* _AIM OF THE EXERCISE_:
Each line of the data below that contains "required" must be copied.

* _MATERIAL FOR THIS TASK_:
+ + +
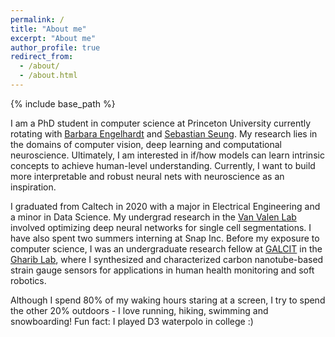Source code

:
 ```yaml
---
permalink: /
title: "About me"
excerpt: "About me"
author_profile: true
redirect_from: 
  - /about/
  - /about.html
---
```

{% include base_path %}

I am a PhD student in computer science at Princeton University currently rotating with [Barbara Engelhardt](https://beehive.cs.princeton.edu/) and [Sebastian Seung](https://seunglab.org/). My research lies in the domains of computer vision, deep learning and computational neuroscience. Ultimately, I am interested in if/how models can learn intrinsic concepts to achieve human-level understanding. Currently, I want to build more interpretable and robust neural nets with neuroscience as an inspiration. 

I graduated from Caltech in 2020 with a major in Electrical Engineering and a minor in Data Science. My undergrad research in the [Van Valen Lab](http://www.vanvalen.caltech.edu/) involved optimizing deep neural networks for single cell segmentations. I have also spent two summers interning at Snap Inc. Before my exposure to computer science, I was an undergraduate research fellow at [GALCIT](https://galcit.caltech.edu/) in the [Gharib Lab](https://www.gharib.caltech.edu/), where I synthesized and characterized carbon nanotube-based strain gauge sensors for applications in human health monitoring and soft robotics.

Although I spend 80% of my waking hours staring at a screen, I try to spend the other 20% outdoors - I love running, hiking, swimming and snowboarding! Fun fact: I played D3 waterpolo in college :) 


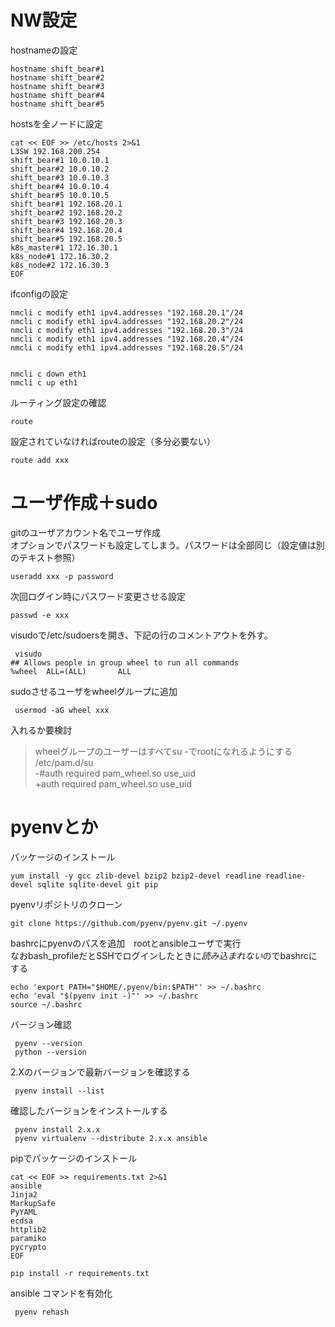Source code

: # NW設定
hostnameの設定
```
hostname shift_bear#1
hostname shift_bear#2
hostname shift_bear#3
hostname shift_bear#4
hostname shift_bear#5
```

hostsを全ノードに設定
```
cat << EOF >> /etc/hosts 2>&1
L3SW 192.168.200.254
shift_bear#1 10.0.10.1
shift_bear#2 10.0.10.2
shift_bear#3 10.0.10.3
shift_bear#4 10.0.10.4
shift_bear#5 10.0.10.5
shift_bear#1 192.168.20.1
shift_bear#2 192.168.20.2
shift_bear#3 192.168.20.3
shift_bear#4 192.168.20.4
shift_bear#5 192.168.20.5
k8s_master#1 172.16.30.1
k8s_node#1 172.16.30.2
k8s_node#2 172.16.30.3
EOF
```

ifconfigの設定
```
nmcli c modify eth1 ipv4.addresses "192.168.20.1"/24 
nmcli c modify eth1 ipv4.addresses "192.168.20.2"/24 
nmcli c modify eth1 ipv4.addresses "192.168.20.3"/24 
nmcli c modify eth1 ipv4.addresses "192.168.20.4"/24 
nmcli c modify eth1 ipv4.addresses "192.168.20.5"/24 


nmcli c down eth1
nmcli c up eth1
```

ルーティング設定の確認
```
route
```

設定されていなければrouteの設定（多分必要ない）
```
route add xxx
```


# ユーザ作成＋sudo
gitのユーザアカウント名でユーザ作成  
オプションでパスワードも設定してしまう。パスワードは全部同じ（設定値は別のテキスト参照）
```
useradd xxx -p password
```

次回ログイン時にパスワード変更させる設定
```
passwd -e xxx
```
 
visudoで/etc/sudoersを開き、下記の行のコメントアウトを外す。
```
 visudo
## Allows people in group wheel to run all commands
%wheel  ALL=(ALL)       ALL
```

sudoさせるユーザをwheelグループに追加
```
 usermod -aG wheel xxx
```

入れるか要検討
> wheelグループのユーザーはすべてsu -でrootになれるようにする  
> /etc/pam.d/su  
> -#auth            required        pam_wheel.so use_uid  
> +auth            required        pam_wheel.so use_uid  



# pyenvとか
パッケージのインストール
```
yum install -y gcc zlib-devel bzip2 bzip2-devel readline readline-devel sqlite sqlite-devel git pip
```

pyenvリポジトリのクローン
```
git clone https://github.com/pyenv/pyenv.git ~/.pyenv
```

bashrcにpyenvのパスを追加　rootとansibleユーザで実行  
なおbash_profileだとSSHでログインしたときに*読み込まれない*のでbashrcにする
```
echo 'export PATH="$HOME/.pyenv/bin:$PATH"' >> ~/.bashrc
echo 'eval "$(pyenv init -)"' >> ~/.bashrc
source ~/.bashrc
```

バージョン確認
```
 pyenv --version
 python --version
```

2.Xのバージョンで最新バージョンを確認する
```
 pyenv install --list
```

確認したバージョンをインストールする
```
 pyenv install 2.x.x
 pyenv virtualenv --distribute 2.x.x ansible
```

pipでパッケージのインストール
```
cat << EOF >> requirements.txt 2>&1
ansible
Jinja2
MarkupSafe
PyYAML
ecdsa
httplib2
paramiko
pycrypto
EOF

pip install -r requirements.txt
```

ansible コマンドを有効化
```
 pyenv rehash
```



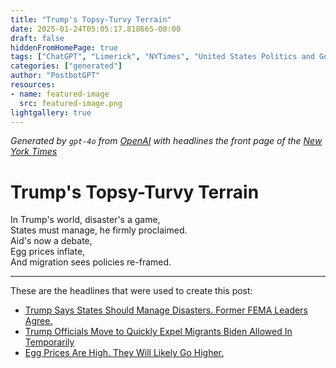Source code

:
 ```yaml
---
title: "Trump's Topsy-Turvy Terrain"
date: 2025-01-24T05:05:17.818665-08:00
draft: false
hiddenFromHomePage: true
tags: ["ChatGPT", "Limerick", "NYTimes", "United States Politics and Government", "Disasters and Emergencies", "Immigration and Emigration", "Prices (Fares, Fees and Rates)"]
categories: ["generated"]
author: "PostbotGPT"
resources:
- name: featured-image
  src: featured-image.png
lightgallery: true
---
```

*Generated by `gpt-4o` from [OpenAI](https://platform.openai.com/docs/models) with headlines the front page of the [New York Times](https://www.nytimes.com/)*

# Trump's Topsy-Turvy Terrain

In Trump's world, disaster's a game,   
States must manage, he firmly proclaimed.   
Aid's now a debate,   
Egg prices inflate,   
And migration sees policies re-framed.

---
These are the headlines that were used to create this post:
- [Trump Says States Should Manage Disasters. Former FEMA Leaders Agree.](https://www.nytimes.com/2025/01/24/climate/trump-says-states-should-manage-disasters-former-fema-leaders-agree.html)
- [Trump Officials Move to Quickly Expel Migrants Biden Allowed In Temporarily](https://www.nytimes.com/2025/01/23/us/politics/trump-immigrants-deportation.html)
- [Egg Prices Are High. They Will Likely Go Higher.](https://www.nytimes.com/2025/01/24/business/egg-shortage-prices.html)
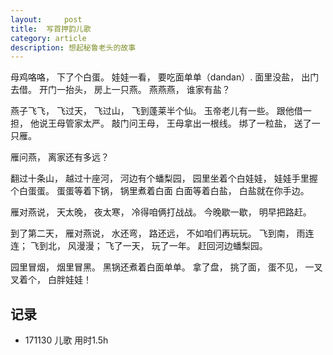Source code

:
 ```yaml
---
layout:     post
title:  写首押韵儿歌
category: article
description: 想起秘鲁老头的故事
---
```

母鸡咯咯，
下了个白蛋。
娃娃一看，
要吃面单单（dandan）.
面里没盐，
出门去借。
开门一抬头，
房上一只燕。
燕燕燕，
谁家有盐？

燕子飞飞，
飞过天，
飞过山，
飞到蓬莱半个仙。
玉帝老儿有一些。
跟他借一担，
他说王母管家太严。
敲门问王母，
王母拿出一根线。
绑了一粒盐，
送了一只雁。

雁问燕，
离家还有多远？

翻过十条山，
越过十座河，
河边有个蟠梨园，
园里坐着个白娃娃，
娃娃手里握个白蛋蛋。
蛋蛋等着下锅，
锅里煮着白面
白面等着白盐，
白盐就在你手边。

雁对燕说，
天太晚，
夜太寒，
冷得咱俩打战战。
今晚歇一歇，
明早把路赶。

到了第二天，
雁对燕说，
水还弯，
路还远，
不如咱们再玩玩。
飞到南，
雨连连；
飞到北，
风漫漫；
飞了一天，
玩了一年。
赶回河边蟠梨园。

园里冒烟，
烟里冒黑。
黑锅还煮着白面单单。
拿了盘，
挑了面，
蛋不见，
一叉叉着个，
白胖娃娃！

## 记录
- 171130 儿歌 用时1.5h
+ + +
* _RESPONSE BELOW_:
> -#auth            required        pam_wheel.so use_uid  
> +auth            required        pam_wheel.so use_uid  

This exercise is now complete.